Over the past twenty years, the healthcare community has attempted to tackle the high prevalence of medical error in a variety of ways. One response has been conducting quality improvement projects. Quality improvement methodologies constitute a variety of activities – including audit, process improvement, plan-do-study-act cycles, care bundles, and checklists. (2, 3) These methodologies have been implemented in a range of healthcare settings and integrated into curricula and continuous professional development programmes for healthcare professionals.

However, the evidence base for the effectiveness of quality improvement programmes is weak. (4) This has led the quality improvement movement to look critically at itself and reconsider what it could do to ensure that quality improvement programmes have the impact that they should have.

There are a number of activities that all those involved in quality improvement could do better:

  1. Measurement is fundamental to quality improvement: so teams could ensure that they use measures that are valid and reliable and that they use measurement techniques correctly.
  2. The plan-do-study-act (PDSA) cycle is a core part of quality improvement – yet it is not always carried out correctly or in the way that it is reported.
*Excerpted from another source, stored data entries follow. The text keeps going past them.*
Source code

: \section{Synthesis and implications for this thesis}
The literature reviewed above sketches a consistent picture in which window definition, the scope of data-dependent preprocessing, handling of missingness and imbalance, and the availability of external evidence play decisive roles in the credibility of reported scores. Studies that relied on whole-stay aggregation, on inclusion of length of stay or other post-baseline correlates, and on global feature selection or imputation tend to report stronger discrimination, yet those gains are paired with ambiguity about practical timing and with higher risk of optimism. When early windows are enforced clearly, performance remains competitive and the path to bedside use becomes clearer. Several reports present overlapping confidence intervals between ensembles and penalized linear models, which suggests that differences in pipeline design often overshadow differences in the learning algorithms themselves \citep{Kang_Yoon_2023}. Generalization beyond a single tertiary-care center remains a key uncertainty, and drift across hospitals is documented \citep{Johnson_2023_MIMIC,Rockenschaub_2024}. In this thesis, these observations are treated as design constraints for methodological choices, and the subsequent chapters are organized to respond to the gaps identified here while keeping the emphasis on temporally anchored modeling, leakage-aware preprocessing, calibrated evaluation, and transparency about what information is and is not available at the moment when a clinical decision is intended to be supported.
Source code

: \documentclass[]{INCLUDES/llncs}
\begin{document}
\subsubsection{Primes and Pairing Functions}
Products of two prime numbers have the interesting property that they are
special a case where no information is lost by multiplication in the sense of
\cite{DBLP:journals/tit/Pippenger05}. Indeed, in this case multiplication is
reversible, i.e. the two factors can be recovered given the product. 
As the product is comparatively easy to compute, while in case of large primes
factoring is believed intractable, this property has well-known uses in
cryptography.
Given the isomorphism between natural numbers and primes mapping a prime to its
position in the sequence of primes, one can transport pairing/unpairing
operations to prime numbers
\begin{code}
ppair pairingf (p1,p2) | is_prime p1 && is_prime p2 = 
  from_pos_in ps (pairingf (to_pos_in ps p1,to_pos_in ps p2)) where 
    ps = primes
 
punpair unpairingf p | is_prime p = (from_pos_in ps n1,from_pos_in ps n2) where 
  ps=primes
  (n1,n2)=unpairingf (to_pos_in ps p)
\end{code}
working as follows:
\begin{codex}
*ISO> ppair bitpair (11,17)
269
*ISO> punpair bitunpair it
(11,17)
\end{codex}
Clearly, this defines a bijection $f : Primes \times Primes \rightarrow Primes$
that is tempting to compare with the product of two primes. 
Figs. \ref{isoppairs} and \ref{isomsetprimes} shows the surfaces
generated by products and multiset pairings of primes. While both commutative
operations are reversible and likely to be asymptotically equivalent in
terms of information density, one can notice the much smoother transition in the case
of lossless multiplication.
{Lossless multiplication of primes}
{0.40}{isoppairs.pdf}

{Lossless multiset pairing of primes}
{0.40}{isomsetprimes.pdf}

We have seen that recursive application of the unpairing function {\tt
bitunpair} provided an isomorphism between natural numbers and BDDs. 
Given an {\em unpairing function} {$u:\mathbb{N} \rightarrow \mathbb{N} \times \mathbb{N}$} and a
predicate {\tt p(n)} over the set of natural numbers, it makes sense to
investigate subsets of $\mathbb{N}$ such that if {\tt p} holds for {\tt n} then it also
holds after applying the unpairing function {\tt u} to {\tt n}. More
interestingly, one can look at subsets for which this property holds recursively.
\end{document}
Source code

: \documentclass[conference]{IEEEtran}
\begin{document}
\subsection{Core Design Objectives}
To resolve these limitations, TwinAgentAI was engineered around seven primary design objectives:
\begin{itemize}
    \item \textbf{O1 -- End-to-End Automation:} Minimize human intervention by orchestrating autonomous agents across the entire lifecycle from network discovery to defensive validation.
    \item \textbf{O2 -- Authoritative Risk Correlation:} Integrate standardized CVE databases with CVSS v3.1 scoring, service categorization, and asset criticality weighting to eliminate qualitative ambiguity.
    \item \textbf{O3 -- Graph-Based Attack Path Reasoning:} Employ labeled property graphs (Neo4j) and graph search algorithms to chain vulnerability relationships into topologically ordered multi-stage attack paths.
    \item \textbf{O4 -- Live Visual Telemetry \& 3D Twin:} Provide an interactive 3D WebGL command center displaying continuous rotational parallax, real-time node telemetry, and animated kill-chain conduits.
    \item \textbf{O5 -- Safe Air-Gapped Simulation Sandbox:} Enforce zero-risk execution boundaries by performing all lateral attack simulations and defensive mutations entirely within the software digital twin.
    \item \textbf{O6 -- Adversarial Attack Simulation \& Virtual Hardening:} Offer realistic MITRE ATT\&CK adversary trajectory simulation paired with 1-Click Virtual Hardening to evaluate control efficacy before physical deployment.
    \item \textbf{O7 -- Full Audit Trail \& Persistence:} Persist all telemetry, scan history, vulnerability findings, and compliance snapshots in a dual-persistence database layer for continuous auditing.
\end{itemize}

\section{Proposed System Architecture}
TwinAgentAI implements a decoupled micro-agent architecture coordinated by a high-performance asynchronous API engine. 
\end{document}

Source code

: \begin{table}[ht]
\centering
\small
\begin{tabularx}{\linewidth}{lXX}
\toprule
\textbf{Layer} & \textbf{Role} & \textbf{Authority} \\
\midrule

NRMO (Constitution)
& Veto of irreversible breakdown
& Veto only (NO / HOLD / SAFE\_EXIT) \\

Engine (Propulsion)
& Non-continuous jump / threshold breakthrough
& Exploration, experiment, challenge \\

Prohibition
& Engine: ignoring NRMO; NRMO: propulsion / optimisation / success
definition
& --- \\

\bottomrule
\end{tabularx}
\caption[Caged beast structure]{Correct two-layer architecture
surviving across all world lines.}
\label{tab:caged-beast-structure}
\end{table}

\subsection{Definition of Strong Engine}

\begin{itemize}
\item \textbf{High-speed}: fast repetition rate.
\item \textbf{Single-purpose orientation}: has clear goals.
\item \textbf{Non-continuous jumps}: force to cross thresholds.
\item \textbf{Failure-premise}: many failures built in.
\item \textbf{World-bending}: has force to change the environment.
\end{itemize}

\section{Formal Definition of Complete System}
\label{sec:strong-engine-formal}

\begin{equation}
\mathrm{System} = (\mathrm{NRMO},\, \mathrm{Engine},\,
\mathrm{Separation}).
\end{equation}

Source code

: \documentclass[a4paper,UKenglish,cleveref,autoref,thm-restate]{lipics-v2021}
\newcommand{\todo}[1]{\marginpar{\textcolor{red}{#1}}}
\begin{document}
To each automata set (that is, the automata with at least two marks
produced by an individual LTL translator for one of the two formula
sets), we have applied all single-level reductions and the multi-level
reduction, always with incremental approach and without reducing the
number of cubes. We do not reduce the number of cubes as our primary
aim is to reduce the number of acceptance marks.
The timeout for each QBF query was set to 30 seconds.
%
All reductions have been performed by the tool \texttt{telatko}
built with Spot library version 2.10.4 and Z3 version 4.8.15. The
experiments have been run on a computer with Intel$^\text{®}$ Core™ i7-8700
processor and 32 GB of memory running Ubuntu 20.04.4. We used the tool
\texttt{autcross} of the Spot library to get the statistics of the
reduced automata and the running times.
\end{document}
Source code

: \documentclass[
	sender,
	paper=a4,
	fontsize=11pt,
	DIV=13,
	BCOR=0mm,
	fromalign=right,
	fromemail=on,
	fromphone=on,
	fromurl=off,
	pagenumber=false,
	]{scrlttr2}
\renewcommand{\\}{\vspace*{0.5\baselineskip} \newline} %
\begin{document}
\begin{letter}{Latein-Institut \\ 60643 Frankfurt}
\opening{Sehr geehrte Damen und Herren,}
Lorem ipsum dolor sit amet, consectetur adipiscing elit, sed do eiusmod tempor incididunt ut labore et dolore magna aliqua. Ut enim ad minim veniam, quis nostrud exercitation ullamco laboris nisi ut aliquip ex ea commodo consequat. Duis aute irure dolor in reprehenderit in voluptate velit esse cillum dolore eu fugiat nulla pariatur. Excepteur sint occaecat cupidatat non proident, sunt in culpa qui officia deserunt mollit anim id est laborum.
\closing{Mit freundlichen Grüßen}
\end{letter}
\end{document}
If PDSA is fundamental to quality improvement, then it is worth getting right.
  3. The purpose of quality improvement should be to improve care for patients. Yet patients are not always involved in quality improvement. When patients are involved, it is often at a tactical or delivery level – rather than at a strategic level – where they can actively influence the strategic design of quality improvement initiatives. It would be better to ensure that patients and/or carers are part of the leadership team and taking part in strategic decisions such as where to concentrate improvement efforts.
  4. Quality improvement and continuous professional development that can enable quality improvement are too often focussed on individual professionals rather than teams. Interdisciplinary teams deliver improved care – so there should be a much greater emphasis on enabling them to improve together.

Quality improvement has the potential to impact the delivery of care across all settings and in all countries – including communicable and non-communicable diseases. When implemented correctly, it can result in the better delivery of care that all health systems need.


References

1. Makary MA, Daniel M. Medical error-the third leading cause of death in the US. BMJ. 2016 May 3;353:i2139.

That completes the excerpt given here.